Kontext der Einrichtung des Werner-Ausschusses


Nach dem Zweiten Weltkrieg und damit parallel zum Wiederaufbau des zerstörten Europas rückte die Frage nach der monetären Einheit des Kontinents – vor dem Hintergrund tiefgreifender Veränderungen des internationalen Währungssystems – mehr und mehr in den Mittelpunkt.

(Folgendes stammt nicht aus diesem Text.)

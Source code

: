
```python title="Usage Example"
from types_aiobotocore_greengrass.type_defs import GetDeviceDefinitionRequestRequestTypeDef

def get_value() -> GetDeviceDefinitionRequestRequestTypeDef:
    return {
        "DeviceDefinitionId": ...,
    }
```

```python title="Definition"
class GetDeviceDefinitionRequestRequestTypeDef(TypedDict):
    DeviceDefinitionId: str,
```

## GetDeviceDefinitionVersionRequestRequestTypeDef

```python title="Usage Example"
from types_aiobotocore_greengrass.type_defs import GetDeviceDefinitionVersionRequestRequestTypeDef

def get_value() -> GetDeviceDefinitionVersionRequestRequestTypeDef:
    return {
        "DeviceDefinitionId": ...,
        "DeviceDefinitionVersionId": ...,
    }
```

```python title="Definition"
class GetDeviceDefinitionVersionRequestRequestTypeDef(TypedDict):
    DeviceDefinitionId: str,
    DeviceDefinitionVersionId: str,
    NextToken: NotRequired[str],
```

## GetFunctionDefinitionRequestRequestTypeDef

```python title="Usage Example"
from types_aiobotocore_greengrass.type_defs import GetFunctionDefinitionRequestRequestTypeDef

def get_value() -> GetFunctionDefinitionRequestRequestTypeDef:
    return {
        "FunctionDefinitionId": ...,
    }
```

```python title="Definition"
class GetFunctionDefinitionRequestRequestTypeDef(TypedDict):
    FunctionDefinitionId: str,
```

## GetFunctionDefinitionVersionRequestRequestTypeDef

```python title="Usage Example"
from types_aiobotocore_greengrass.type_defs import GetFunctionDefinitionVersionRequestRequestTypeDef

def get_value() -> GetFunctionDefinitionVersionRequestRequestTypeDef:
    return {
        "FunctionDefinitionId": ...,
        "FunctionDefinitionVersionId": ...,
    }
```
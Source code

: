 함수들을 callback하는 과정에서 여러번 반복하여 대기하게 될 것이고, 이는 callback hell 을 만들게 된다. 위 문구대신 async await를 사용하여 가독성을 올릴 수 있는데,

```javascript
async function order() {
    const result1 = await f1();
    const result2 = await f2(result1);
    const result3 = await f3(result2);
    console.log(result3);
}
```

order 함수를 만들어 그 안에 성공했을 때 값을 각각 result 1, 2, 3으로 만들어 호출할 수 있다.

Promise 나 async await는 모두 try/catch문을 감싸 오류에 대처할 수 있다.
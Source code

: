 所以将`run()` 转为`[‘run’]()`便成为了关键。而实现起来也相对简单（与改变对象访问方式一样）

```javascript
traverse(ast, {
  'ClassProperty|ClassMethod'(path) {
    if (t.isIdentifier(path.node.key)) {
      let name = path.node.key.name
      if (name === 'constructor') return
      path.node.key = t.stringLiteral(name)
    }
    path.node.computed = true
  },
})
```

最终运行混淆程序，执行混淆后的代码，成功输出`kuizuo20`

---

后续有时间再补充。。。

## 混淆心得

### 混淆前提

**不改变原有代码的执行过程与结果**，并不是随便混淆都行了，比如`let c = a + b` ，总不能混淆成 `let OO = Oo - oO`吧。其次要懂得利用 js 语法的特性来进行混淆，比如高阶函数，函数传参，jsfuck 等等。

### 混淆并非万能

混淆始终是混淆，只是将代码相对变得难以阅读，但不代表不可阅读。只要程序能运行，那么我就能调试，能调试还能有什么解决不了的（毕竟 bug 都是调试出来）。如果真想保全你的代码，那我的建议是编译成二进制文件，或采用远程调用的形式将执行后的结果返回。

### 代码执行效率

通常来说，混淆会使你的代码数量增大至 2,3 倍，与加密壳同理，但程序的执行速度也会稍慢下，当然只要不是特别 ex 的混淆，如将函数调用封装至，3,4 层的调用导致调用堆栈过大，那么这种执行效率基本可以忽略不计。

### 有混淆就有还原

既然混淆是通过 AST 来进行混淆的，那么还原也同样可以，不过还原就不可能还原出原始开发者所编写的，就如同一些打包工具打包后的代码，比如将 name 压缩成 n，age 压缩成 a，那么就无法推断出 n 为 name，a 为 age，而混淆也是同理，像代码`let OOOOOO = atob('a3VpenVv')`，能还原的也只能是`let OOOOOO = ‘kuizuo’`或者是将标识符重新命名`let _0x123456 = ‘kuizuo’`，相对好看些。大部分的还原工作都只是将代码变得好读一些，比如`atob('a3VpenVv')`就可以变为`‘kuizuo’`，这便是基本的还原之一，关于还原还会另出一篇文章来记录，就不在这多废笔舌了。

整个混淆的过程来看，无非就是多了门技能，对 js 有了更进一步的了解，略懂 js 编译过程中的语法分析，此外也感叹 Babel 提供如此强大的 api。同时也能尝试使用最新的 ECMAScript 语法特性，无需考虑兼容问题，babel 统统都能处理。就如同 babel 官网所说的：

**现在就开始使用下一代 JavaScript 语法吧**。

Doch zunächst standen weitreichende nationale Reformen der Währungssysteme an – allen voran in Westdeutschland, in dem die umfassende und radikale Währungsreform vom 20. Juni 1948 die Geburtsstunde der Deutschen Mark darstellte1. Mit der Einführung der neuen Währung wurde die umlaufende Geldmasse im Verhältnis 10:1 umgestellt. Außerdem wurden öffentliche und private Schulden konsolidiert und eine neue, von den politischen Instanzen unabhängige Bank gegründet – die Bank deutscher Länder. Dieser Vorläufer der Bundesbank war dafür zuständig, den Wert des Gerätes zu garantieren2. Auf der gleichen Grundlage aufbauend folgte die liberale Wirtschaftspolitik von Bundeswirtschaftsminister Ludwig Erhard,3 die schließlich zur Einführung der sozialen Marktwirtschaft, d.h. Wachstum, geringe Inflation, niedrige Arbeitslosigkeit und soziale Absicherung, führte und das „deutsche Wirtschaftswunder“ begründete. Einige Jahre später nahm Frankreich seine großen Reformen in Angriff. Als General de Gaulle im Mai 1958 an die Macht zurückkehrte, war die französische Wirtschaft von einer starken finanziellen und monetären Instabilität gekennzeichnet, die durch die Krise des politischen Systems weiter akzentuiert wurde. Die Wirtschaft war damals in hohem Maße auf die Binnenwirtschaft ausgerichtet, und der Außenhandel war stark eingeschränkt, u.a. durch mengenmäßige Beschränkungen, hohe Schutzzölle und Wettbewerbsverzerrungen. Um das Ungleichgewicht zwischen Binnenwirtschaft und Außenhandel zu beseitigen, wurde ein Expertenausschuss unter dem Vorsitz des Ökonomen Jacques Rueff ins Leben gerufen. Dessen Bemühungen, eine nachhaltige Stabilität herbeizuführen, führten schließlich zum Rueff-Plan4. Mit seinen vier Eckpunkten – Wiederherstellung der Wettbewerbsfähigkeit, Inflationsbekämpfung, Öffnung der Wirtschaft und Investitionsförderung – wurde der orthodoxe und liberale Plan von der Regierung General de Gaulles ab Ende 1958 mit Erfolg umgesetzt. Schon bald darauf besserte sich die öffentliche Haushaltslage, der französische Franc wurde konvertierbar (der so genannte „feste Franc“ trat am 1. Januar 1960 in Kraft), und die Zollbarrieren wurden gelockert. Rueff setzte seine Arbeiten im Folgenden fort und empfahl in einem zweiten, im Juli 1960 veröffentlichten Bericht5, die Wirtschaft für den Wettbewerb zu öffnen, derweil die Einführung des Binnenmarkts noch in den Kinderschuhen steckte.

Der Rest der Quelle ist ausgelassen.